Aim of the exercise:
Review the listing and copy each line that holds the word "what".

Provided records:
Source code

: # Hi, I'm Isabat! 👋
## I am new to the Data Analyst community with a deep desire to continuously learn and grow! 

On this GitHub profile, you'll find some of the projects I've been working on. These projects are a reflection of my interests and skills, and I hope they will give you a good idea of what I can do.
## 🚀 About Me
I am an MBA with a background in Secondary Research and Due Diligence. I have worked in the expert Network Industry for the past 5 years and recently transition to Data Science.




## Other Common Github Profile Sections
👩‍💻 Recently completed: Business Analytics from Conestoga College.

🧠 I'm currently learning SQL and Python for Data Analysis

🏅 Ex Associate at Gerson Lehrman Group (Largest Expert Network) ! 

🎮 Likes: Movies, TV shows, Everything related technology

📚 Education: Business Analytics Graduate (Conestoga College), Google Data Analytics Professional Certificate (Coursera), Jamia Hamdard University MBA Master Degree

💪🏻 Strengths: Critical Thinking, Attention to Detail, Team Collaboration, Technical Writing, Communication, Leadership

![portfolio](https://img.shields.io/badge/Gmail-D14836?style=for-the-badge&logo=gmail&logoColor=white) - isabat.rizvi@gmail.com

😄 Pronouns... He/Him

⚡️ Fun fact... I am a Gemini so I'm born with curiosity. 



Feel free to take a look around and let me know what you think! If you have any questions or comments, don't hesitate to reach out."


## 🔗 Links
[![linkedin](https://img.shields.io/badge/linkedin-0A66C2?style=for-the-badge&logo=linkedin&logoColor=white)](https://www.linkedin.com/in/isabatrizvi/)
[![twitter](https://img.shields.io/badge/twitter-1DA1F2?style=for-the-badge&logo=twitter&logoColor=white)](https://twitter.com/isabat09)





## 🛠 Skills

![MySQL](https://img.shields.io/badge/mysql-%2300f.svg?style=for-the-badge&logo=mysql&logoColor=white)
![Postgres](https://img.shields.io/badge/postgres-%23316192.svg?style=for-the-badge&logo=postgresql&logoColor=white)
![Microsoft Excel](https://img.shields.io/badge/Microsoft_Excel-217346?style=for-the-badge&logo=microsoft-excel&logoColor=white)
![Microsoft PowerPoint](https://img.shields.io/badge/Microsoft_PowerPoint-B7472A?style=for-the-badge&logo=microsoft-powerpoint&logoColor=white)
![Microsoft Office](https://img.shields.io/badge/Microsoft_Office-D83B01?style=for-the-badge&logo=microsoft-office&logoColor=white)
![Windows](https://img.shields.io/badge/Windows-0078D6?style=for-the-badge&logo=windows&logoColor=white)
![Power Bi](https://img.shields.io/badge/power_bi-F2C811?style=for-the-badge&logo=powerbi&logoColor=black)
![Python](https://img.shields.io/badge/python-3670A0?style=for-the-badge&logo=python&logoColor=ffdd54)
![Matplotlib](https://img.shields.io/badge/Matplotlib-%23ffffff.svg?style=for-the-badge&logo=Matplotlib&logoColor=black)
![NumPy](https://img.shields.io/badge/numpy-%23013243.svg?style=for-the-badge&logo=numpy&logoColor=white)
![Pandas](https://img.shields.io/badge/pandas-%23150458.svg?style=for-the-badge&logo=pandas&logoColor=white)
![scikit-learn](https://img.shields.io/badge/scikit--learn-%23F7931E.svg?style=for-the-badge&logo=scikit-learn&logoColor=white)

Exercise result:
On this GitHub profile, you'll find some of the projects I've been working on. These projects are a reflection of my interests and skills, and I hope they will give you a good idea of what I can do.
Feel free to take a look around and let me know what you think! If you have any questions or comments, don't hesitate to reach out."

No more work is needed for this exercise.